# I've been interested in "critical transitions" before, and recently read Nassim Taleb's book Antifragility (essentially about concave impact from risk realisations, combined with fat tailed risks), but this Less Wrong post suggests a link: Anticipating Critical Transitions.
# Miles Kimball links to posts on negative nominal interest rates including this from Willem Buiter: The wonderful world of negative nominal interest rates, again
# The basic thesis of Iain MacWhirter's 'Low pay is a cause of stagnation, not a consequence of it' is pretty standard. But the conclusion gets to the crux of the economic case for independence. Rather than the analysing the pounds and pence of the current fiscal situation, the debate should be focussed on whether the following is correct, and if so, the constitutional settlement that will best address it:
"Scotland has to reconnect with its manufacturing past. Scotland was one of the most advanced industrial civilisations in the world a century ago, a cradle of the industrial revolution. There was nothing inevitable about Scotland's industrial collapse – it was the result of economic policies that allowed Britain to become grossly over centralised in the South East of England.

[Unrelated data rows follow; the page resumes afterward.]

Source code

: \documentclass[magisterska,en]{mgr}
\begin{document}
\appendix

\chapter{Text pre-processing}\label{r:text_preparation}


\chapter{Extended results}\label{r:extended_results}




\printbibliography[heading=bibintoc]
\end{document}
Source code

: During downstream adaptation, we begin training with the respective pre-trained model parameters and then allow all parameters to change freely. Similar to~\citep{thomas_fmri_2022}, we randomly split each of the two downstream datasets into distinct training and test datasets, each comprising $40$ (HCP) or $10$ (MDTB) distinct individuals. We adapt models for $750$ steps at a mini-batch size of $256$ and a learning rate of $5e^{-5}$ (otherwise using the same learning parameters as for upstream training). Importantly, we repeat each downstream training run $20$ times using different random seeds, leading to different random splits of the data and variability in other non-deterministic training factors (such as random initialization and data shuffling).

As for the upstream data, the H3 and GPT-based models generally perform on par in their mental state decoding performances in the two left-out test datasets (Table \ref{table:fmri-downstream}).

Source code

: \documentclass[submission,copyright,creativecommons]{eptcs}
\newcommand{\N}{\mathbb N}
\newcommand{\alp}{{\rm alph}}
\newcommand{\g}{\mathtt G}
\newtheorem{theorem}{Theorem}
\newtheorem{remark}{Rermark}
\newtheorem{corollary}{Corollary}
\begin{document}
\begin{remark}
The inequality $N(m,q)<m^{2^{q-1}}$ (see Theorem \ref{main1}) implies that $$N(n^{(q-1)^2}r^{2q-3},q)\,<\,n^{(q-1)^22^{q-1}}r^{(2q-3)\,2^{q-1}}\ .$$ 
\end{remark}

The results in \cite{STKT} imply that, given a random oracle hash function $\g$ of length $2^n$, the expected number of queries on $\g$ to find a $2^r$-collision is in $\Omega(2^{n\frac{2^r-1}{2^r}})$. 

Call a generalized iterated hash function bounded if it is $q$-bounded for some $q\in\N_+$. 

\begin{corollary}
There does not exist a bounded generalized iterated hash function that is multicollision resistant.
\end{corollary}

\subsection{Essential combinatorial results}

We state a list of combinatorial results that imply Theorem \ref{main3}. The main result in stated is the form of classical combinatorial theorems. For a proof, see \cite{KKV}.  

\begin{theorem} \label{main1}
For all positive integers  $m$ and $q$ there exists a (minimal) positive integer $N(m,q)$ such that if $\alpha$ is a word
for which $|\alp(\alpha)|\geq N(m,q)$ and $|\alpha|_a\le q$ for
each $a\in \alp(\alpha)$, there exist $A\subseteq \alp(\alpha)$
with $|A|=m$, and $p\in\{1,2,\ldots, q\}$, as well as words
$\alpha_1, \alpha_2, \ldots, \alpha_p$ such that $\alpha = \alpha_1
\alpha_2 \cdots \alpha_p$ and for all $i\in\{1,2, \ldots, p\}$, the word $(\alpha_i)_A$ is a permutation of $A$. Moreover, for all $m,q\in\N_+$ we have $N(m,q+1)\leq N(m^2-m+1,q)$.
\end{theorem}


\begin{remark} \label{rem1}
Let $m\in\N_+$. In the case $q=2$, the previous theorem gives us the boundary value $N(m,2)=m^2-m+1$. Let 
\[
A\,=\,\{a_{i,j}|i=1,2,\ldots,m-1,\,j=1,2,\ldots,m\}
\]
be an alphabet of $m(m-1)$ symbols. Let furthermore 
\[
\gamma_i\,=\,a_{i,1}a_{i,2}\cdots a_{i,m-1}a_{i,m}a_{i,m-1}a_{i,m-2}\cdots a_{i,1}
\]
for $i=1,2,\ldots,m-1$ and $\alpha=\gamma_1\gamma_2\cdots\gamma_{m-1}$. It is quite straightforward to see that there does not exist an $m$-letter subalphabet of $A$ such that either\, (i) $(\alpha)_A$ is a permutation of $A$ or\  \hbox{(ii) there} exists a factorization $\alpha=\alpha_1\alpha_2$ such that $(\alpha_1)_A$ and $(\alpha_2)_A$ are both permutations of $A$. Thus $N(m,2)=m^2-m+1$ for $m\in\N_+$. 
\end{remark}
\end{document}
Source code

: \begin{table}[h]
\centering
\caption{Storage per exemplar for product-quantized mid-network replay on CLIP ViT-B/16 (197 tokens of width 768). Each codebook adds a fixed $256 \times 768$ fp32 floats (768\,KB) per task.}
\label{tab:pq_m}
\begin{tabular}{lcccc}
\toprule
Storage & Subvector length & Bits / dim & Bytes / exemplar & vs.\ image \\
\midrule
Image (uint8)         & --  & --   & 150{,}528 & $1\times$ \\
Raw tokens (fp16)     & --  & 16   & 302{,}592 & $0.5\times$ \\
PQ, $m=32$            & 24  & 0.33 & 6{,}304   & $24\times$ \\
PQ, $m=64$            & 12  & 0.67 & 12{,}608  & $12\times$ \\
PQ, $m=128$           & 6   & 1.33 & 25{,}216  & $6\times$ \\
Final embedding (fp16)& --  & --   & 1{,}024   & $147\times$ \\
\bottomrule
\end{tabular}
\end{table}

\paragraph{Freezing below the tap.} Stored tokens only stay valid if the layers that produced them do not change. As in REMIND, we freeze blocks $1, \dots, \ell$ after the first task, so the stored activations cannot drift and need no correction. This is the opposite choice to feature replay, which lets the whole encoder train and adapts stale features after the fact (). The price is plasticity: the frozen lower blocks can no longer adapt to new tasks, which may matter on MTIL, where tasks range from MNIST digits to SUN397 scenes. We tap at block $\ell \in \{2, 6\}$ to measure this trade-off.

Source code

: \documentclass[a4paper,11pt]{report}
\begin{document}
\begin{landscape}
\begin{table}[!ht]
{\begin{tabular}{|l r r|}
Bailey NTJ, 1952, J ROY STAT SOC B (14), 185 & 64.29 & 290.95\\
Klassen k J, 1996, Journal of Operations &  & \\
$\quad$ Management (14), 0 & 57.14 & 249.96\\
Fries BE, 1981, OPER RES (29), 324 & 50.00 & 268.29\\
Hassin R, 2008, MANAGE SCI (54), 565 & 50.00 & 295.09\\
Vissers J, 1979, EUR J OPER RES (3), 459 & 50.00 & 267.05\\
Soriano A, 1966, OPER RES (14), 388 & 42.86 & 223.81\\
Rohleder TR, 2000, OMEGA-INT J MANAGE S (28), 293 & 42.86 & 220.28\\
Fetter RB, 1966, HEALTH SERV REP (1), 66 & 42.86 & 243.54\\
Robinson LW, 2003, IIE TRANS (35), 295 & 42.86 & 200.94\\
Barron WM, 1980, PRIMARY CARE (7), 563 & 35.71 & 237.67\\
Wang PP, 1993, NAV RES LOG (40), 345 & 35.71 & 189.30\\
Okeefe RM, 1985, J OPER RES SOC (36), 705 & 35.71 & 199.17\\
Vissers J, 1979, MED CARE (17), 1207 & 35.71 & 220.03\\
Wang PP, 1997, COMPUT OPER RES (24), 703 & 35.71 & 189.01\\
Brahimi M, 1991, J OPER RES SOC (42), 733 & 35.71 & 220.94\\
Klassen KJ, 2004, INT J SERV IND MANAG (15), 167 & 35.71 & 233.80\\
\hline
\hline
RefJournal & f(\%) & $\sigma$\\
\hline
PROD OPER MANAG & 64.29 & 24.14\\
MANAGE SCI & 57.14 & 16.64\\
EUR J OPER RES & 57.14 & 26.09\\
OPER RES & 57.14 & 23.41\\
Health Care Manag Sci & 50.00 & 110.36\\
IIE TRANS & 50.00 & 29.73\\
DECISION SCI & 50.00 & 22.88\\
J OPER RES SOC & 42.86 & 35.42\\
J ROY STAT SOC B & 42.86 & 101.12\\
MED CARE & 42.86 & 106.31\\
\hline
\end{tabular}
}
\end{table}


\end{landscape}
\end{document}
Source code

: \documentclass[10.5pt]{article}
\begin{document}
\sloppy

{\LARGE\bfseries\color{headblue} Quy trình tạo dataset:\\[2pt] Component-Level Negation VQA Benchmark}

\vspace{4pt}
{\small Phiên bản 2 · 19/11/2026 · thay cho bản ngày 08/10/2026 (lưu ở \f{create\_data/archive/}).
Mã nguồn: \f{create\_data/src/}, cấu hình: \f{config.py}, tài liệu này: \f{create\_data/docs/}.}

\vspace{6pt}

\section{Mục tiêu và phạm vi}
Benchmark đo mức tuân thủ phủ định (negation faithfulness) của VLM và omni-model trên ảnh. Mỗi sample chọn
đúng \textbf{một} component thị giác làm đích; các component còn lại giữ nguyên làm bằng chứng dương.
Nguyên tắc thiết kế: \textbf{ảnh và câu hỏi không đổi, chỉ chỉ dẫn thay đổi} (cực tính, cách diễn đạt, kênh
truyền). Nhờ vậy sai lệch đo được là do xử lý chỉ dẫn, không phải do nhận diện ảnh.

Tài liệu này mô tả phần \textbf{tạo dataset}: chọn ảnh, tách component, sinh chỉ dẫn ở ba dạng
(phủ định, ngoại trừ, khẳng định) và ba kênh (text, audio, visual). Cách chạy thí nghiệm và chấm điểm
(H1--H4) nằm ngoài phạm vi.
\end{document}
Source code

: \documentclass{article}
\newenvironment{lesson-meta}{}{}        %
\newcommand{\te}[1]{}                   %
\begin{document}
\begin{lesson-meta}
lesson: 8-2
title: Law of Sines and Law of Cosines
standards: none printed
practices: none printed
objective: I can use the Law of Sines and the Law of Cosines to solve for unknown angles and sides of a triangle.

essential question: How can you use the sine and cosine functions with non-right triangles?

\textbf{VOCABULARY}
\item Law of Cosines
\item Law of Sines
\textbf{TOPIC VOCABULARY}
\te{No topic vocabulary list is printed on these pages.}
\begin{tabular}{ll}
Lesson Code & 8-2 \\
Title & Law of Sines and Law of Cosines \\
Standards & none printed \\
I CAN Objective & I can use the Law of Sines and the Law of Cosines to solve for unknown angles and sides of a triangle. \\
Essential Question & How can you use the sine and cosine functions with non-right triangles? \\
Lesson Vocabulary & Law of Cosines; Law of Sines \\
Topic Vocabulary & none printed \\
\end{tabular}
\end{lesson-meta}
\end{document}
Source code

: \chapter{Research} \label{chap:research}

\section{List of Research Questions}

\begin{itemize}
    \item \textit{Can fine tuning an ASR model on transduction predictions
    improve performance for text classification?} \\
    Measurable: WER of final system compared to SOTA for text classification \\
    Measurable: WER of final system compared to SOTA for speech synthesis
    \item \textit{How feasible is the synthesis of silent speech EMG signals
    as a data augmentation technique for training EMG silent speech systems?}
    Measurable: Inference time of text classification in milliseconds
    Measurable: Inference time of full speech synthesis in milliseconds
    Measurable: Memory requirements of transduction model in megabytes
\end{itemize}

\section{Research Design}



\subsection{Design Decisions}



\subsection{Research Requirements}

And it's still happening, with the London Mayor, Boris Johnson, launching his “Vision for 2020” this week, demanding even more national wealth being poured into the infrastructure of the metropolis, in order to make one of the most congested regions on the planet even more congested.Whatever happens in the Scottish independence referendum, the priority has to be preventing this relentless southern vortex of wealth and power from sucking the economic life out of Scotland and turning this country into a tartan theme park. Scots may be unconvinced about the merits of formal independence, but there is a greater understanding today about the causes of Scotland's decline than ever before, and a greater determination to reverse it. That should be the top line on the manifesto of every party in Scotland in 2014."
Gerry Hassan's 'Living on an Island: Scotland and the London Question' is another good piece on a similar theme.
# I really need to look at and understand Steve Keen and this post looks like a good place to start: Gasping in Krugman's ocean of theory
# Another excellent post from Interfluidity that rationalises the accumulation of scale and interconnectedness in regulated finance, and the accumulation of information in regulated surveillance, as consequence of organisational evolution - and in particular the role that regulation plays in this evolution.